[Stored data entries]
_ _ _ _

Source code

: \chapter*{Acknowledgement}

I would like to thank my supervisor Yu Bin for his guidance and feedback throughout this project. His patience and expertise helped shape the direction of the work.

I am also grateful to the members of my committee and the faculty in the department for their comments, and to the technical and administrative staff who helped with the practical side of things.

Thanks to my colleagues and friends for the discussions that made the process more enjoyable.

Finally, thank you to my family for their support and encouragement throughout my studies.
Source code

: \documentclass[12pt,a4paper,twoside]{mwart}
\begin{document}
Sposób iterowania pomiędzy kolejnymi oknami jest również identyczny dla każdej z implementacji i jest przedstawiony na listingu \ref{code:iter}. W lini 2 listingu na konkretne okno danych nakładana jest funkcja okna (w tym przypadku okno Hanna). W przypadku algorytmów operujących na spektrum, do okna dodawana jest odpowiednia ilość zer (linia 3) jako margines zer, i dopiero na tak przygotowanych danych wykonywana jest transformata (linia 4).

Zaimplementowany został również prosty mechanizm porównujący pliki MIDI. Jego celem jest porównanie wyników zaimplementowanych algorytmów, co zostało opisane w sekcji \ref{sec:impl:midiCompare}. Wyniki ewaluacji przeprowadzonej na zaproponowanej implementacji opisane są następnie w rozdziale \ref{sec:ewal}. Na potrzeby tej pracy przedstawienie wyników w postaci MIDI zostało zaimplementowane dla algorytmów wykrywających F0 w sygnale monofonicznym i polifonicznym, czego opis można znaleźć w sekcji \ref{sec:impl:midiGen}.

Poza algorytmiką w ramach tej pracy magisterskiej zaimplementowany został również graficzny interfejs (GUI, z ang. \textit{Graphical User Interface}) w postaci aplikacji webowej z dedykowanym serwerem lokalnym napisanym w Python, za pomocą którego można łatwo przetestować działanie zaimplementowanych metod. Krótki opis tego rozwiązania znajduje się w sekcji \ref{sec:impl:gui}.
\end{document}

_ _ _ _

Scan the records for lines that hold "algorytmów", and reproduce each one you find.

Sposób iterowania pomiędzy kolejnymi oknami jest również identyczny dla każdej z implementacji i jest przedstawiony na listingu \ref{code:iter}. W lini 2 listingu na konkretne okno danych nakładana jest funkcja okna (w tym przypadku okno Hanna). W przypadku algorytmów operujących na spektrum, do okna dodawana jest odpowiednia ilość zer (linia 3) jako margines zer, i dopiero na tak przygotowanych danych wykonywana jest transformata (linia 4).
Zaimplementowany został również prosty mechanizm porównujący pliki MIDI. Jego celem jest porównanie wyników zaimplementowanych algorytmów, co zostało opisane w sekcji \ref{sec:impl:midiCompare}. Wyniki ewaluacji przeprowadzonej na zaproponowanej implementacji opisane są następnie w rozdziale \ref{sec:ewal}. Na potrzeby tej pracy przedstawienie wyników w postaci MIDI zostało zaimplementowane dla algorytmów wykrywających F0 w sygnale monofonicznym i polifonicznym, czego opis można znaleźć w sekcji \ref{sec:impl:midiGen}.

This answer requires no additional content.